Based on the fact that your recipe gives you a tolerance for both strength and quality of the chocolate I would say it is probably fine to proceed boldly with your plan to mix the two. You might try a small sample melt first (as suggested here) by mixing an equal but smaller amount to check your results first.
Will this create 72% (or even 70.5%) chocolate, actually no. There is more to chocolate than just the %cocoa. % of cocoa is just one element to the formula. The 72% 'on the shelf' almost certainly has different ratios of sugar, chocolate liquor, butter etc.
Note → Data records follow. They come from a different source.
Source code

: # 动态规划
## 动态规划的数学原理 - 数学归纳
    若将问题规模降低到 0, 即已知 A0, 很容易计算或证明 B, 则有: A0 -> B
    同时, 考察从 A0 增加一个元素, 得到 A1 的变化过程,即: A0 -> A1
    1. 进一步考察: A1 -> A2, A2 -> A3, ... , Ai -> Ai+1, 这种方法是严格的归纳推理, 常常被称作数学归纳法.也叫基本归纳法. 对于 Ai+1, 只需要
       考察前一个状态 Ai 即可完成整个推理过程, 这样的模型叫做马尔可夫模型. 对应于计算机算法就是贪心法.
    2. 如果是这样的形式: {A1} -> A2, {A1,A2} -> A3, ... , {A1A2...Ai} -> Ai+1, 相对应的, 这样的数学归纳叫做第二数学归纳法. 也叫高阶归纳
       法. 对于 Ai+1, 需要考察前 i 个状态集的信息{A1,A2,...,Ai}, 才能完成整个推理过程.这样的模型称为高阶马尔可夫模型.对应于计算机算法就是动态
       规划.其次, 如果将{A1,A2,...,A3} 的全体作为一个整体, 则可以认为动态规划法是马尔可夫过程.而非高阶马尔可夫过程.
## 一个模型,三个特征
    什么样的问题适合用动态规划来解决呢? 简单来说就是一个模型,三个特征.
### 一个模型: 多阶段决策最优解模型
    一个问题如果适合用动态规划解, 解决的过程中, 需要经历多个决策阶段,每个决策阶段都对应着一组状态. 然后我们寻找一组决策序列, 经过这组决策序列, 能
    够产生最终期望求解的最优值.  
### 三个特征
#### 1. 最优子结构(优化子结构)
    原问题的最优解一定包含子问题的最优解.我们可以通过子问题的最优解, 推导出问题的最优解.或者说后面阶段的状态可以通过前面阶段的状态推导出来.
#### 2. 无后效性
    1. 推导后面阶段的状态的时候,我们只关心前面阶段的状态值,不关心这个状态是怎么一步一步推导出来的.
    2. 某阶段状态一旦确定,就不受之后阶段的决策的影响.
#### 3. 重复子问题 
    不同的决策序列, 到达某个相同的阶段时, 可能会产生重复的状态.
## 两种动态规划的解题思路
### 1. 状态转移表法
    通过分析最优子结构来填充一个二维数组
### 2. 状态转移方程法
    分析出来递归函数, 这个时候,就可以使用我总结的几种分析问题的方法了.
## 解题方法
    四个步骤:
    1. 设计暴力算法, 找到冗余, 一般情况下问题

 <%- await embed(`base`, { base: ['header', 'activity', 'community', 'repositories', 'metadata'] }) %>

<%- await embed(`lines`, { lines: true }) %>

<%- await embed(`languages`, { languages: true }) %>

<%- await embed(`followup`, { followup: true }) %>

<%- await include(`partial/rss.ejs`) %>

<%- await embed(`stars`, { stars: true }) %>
Once melted these would react differently with the other elements of your recipe if that recipe were more exacting in it's requirements.
There is an interesting collection of articles on the chemistry of chocolate here, but nothing indicates that you should face any problems from an inexact match of 60+81 vs. 72
I'm sure this question is effectively answered, but on the technical side:
Stepping away from culinary expertise, math will give you an equation of 11 parts of 60% and 10 parts of 81%, to arrive at 70%. If you want 72%, then do about the opposite, making the 81% more dominant.
It's around 13 or 14 (81%) to 10 (60%), to arrive very close to 72%.
I'd expect, however, that unless a recipe is extremely delicate, (what you gave us seems to say it's not) near-equal parts of each will suffice.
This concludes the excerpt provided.